JGI Microbial Genetics and Metagenomics Workshop

I recently came back from JGI’s Microbial Genomics and Metagenomics workshop and wanted to blog about it.  The workshop’s purpose was focused on teaching scientists how to use IMG Data Management and Analysis Systems.  For the penny counters, the registration fee was $350 and they reserve hotel rooms at government rate of $101/night.  The workshop was five days long and was composed of hands on tutorials mixed with scientific talks.  Overall, I thought this was a pretty good workshop, however, I was frustrated with the fact that unless you have assembled data, 454 data, or collaborate with JGI, you are unable use IMG.  To me, assembly is a big part of analyzing datasets.  There are many programs to use, different kmer sizes, and it depends on what kind of dataset you have.  In my case, I have mainly datasets composed of 16S rDNA and assembly is quite difficult.

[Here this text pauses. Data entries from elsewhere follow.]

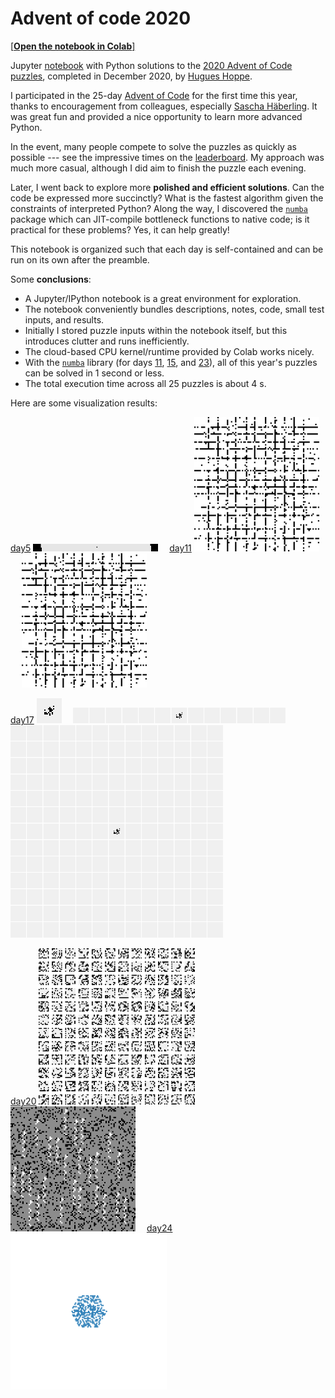 <a name="top"></a>
# Advent of code 2020

[[**Open the notebook in Colab**]](https://colab.research.google.com/github/hhoppe/advent_of_code/blob/main/2020/advent_of_code_2020.ipynb)

Jupyter [notebook](https://github.com/hhoppe/advent_of_code/blob/main/2020/advent_of_code_2020.ipynb)
with Python solutions to the
[2020 Advent of Code puzzles](https://adventofcode.com/2020),
completed in December 2020,
by [Hugues Hoppe](http://hhoppe.com/).

I participated in the 25-day [Advent of Code](https://adventofcode.com/) for the first time this year, thanks to encouragement from colleagues, especially [Sascha Häberling](https://github.com/shaeberling).  It was great fun and provided a nice opportunity to learn more advanced Python.

In the event, many people compete to solve the puzzles as quickly as possible --- see the impressive times on the [leaderboard](https://adventofcode.com/2020/leaderboard).
My approach was much more casual, although I did aim to finish the puzzle each evening.

Later, I went back to explore more **polished and efficient solutions**.
Can the code be expressed more succinctly?
What is the fastest algorithm given the constraints of interpreted Python?
Along the way, I discovered the [`numba`](https://numba.pydata.org/) package which can JIT-compile bottleneck functions to native code;
is it practical for these problems?  Yes, it can help greatly!

This notebook is organized such that each day is self-contained and can be run on its own after the preamble.

Some **conclusions**:

- A Jupyter/IPython notebook is a great environment for exploration.
- The notebook conveniently bundles descriptions, notes, code, small test inputs, and results.
- Initially I stored puzzle inputs within the notebook itself, but this introduces clutter and runs inefficiently.
- The cloud-based CPU kernel/runtime provided by Colab works nicely.
- With the [`numba`](https://numba.pydata.org/) library (for days [11](#day11), [15](#day15), and [23](#day23)), all of this year's puzzles can be solved in 1 second or less.
- The total execution time across all 25 puzzles is about 4 s.

Here are some visualization results:

<p>
<a href="#day5">day5</a> <img src="https://github.com/hhoppe/advent_of_code/raw/main/2020/results/day5.png" width="200">&emsp;
<a href="#day11">day11</a> <img src="https://github.com/hhoppe/advent_of_code/raw/main/2020/results/day11a.gif" width="200">&emsp;
<img src="https://github.com/hhoppe/advent_of_code/raw/main/2020/results/day11b.gif" width="200">
</p>

<p>
<a href="#day17">day17</a> <img src="https://github.com/hhoppe/advent_of_code/raw/main/2020/results/day17a.gif" width="40">&emsp;
<img src="https://github.com/hhoppe/advent_of_code/raw/main/2020/results/day17b.gif" width="340">&emsp;
<img src="https://github.com/hhoppe/advent_of_code/raw/main/2020/results/day17c.gif" width="340">
</p>

<p>
<a href="#day20">day20</a> <img src="https://github.com/hhoppe/advent_of_code/raw/main/2020/results/day20a.png" width="250">&emsp;
<img src="https://github.com/hhoppe/advent_of_code/raw/main/2020/results/day20b.png" width="200">&emsp;
<a href="#day24">day24</a> <img src="https://github.com/hhoppe/advent_of_code/raw/main/2020/results/day24c.gif" width="250">
</p>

Nevertheless, there are some amazing features IMG has.  First, IMG database is free available to anyone.  One of the perks of working with the JGI is that they require the researcher to make the datasets publicly available.  Anyone can make an account with IMG and span through the thousands of genomes, metagenomes, and transcriptomes online.  The workshops has tutorials for almost every part of IMG (IMG, IMG-M, IMG-ER, IMG-MER, IMG-HMP).  Now, the tutorials go quite fast and you cannot access IMG when the tutorial is going on because the system will slow down but IMG is quite user friendly.  I was recently scanning my notes using IMG and I found if I just browse around I can eventually get when I wanted to go.  In all IMG has tools that can compare genomes, find genes of interest, find a function of interest (KEGG, COG, Pfam, etc), and compare genomes (dot plots, distance trees, compare function).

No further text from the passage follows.